Ia mengaku homo pada murid-muridnya karena jengkel mendengar bahasa gaul yang mereka gunakan. Siswa sekolah kerap melontarkan istilah "Semua homo di sini.“ Ini ungkapan remaja Jerman yang merupakan sinonim bahwa sesuatu itu buruk atau tak nyaman.“ Lotz memberi tahu murid-muridnya kalau ia tak menyukai kata-kata itu karena ia adalah homo.
Tidak banyak yang mengaku gay
Lotz tentu saja bukan satu satunya guru gay di Jerman. Tapi kebanyakan guru berorientasi seksual sejenis di sekolah-sekolah di Jerman berpikir dua kali sebelum mengaku sebagai gay.
Diperkirakan sekitar 90 persen guru homoseksual yang secara pribadi mengaku mereka gay. Tapi hanya 10 persen yang secara resmi mengaku gay di sekolah. Sebagian dari mereka tak ingin membawa kehidupan pribadi ke sekolah, banyak yang khawatir akan reaksi para murid.
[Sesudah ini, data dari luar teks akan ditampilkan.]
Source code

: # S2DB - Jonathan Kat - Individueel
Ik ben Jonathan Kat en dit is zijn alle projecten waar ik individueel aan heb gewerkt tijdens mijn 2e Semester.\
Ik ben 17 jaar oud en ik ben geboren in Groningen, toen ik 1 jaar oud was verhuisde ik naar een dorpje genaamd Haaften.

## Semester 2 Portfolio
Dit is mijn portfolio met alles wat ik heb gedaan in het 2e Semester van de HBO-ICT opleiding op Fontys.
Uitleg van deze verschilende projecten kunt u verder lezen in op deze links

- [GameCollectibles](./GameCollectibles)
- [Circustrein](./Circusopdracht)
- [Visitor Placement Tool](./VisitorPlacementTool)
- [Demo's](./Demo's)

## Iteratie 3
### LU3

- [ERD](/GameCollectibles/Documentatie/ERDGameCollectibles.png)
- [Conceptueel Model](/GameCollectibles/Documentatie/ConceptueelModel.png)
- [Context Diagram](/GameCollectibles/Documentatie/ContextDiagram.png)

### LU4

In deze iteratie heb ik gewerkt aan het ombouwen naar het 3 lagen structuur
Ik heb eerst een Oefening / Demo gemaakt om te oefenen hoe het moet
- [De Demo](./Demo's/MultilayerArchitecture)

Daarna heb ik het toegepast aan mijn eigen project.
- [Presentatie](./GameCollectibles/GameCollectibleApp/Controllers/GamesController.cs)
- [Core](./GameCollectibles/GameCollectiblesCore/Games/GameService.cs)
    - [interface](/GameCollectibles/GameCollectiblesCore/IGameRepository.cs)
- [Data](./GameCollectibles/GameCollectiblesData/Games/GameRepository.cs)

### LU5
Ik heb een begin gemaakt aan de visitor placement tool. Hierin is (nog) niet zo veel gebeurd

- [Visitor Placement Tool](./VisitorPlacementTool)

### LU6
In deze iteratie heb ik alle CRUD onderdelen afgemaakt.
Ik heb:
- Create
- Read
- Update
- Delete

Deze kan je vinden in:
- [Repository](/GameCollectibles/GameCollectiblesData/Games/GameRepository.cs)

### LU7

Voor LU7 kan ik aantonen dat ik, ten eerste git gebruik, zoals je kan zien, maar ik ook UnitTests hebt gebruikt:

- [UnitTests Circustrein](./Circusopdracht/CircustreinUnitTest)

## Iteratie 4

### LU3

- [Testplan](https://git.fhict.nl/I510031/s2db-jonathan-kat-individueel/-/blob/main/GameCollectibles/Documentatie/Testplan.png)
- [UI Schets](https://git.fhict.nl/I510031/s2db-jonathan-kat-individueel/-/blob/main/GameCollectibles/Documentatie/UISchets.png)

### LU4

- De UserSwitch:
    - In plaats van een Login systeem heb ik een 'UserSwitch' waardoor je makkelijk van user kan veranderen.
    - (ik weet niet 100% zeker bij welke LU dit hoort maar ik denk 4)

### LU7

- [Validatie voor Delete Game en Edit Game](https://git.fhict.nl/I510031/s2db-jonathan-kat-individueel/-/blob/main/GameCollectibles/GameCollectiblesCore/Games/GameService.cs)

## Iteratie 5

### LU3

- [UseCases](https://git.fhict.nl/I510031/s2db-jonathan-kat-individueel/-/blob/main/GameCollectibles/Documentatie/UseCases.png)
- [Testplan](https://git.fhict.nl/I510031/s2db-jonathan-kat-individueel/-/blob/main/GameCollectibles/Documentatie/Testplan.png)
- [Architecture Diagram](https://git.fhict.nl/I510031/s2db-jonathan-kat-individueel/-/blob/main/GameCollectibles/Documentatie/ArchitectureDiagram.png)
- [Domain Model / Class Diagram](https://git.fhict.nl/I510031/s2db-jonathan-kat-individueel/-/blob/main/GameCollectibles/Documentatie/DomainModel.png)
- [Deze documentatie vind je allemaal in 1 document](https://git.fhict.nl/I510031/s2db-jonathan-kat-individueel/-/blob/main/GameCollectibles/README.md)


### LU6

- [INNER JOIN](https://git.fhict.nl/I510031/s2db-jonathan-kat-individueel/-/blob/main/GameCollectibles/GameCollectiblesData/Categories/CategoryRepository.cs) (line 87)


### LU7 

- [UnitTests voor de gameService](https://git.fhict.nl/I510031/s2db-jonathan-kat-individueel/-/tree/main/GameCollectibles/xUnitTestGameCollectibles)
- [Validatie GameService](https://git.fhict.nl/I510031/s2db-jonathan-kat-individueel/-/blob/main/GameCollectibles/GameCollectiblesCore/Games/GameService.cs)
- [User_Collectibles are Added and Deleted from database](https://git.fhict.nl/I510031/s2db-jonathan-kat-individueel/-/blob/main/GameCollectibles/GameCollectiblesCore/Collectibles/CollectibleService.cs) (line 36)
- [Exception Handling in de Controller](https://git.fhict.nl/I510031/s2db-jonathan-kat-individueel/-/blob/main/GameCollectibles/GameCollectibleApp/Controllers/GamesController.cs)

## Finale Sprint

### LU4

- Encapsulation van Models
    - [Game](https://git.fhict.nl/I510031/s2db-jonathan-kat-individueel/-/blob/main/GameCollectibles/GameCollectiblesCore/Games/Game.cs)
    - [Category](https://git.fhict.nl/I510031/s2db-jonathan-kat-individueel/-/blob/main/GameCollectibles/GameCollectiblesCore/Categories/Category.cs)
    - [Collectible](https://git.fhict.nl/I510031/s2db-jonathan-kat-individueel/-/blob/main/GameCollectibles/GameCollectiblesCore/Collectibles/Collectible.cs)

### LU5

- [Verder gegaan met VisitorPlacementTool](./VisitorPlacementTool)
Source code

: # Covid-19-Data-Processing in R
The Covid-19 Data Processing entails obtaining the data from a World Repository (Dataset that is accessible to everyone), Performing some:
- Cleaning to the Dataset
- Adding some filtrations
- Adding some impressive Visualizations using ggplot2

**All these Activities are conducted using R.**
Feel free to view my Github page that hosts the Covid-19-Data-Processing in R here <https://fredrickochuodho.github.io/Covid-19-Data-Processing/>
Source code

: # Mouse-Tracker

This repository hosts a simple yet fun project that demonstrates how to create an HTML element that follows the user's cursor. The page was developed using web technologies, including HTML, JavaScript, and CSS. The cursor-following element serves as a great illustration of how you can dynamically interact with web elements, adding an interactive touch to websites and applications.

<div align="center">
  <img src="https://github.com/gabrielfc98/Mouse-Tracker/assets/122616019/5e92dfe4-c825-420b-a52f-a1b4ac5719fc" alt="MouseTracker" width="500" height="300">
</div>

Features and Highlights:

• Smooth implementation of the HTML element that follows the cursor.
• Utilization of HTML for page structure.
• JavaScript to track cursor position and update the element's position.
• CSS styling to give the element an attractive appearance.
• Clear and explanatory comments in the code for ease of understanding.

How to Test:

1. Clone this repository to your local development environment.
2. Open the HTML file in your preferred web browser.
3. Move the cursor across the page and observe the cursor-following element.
Rekan-rekan kerjanya pun tak selalu mendukung langkah publik semacam itu. Lotz mengaku sering mendengar perkataan, “Kalau kamu tidak mengaku, pasti kamu tak akan akan punya masalah seperti ini.“
Demonstrasi untuk toleransi
Kaum homoseksual telah memperjuangkan persamaan hak dalam sistem pendidikan Jerman sejak satu dekade. “Tahun 1974 seorang guru homo dipecat, karena terang-terangan mengaku homo,“ kata seorang pensiunan guru, Detlef Mücke. Dulu, bersama rekannya para guru dan murid, ia berdemo agar guru homo yang sangat disukai di sekolah itu dipekerjakan kembali.
Di Jerman sampai tahun 1969, undang-undang melarang guru mengaku sebagai kaum lesbian, gay, biseksual dan transjender (LGBT). Semenjak itu, beberapa hal telah berubah. Baik secara hukum maupun terkait kesadaran banyak orang terhadap kaum homoseksual.
Tapi di banyak kota di Jerman - seperti Köln yang terkenal sebagai kubu kaum homo- toleransi sering cepat mencapai batasnya. Di Eropa juga tak jauh berbeda.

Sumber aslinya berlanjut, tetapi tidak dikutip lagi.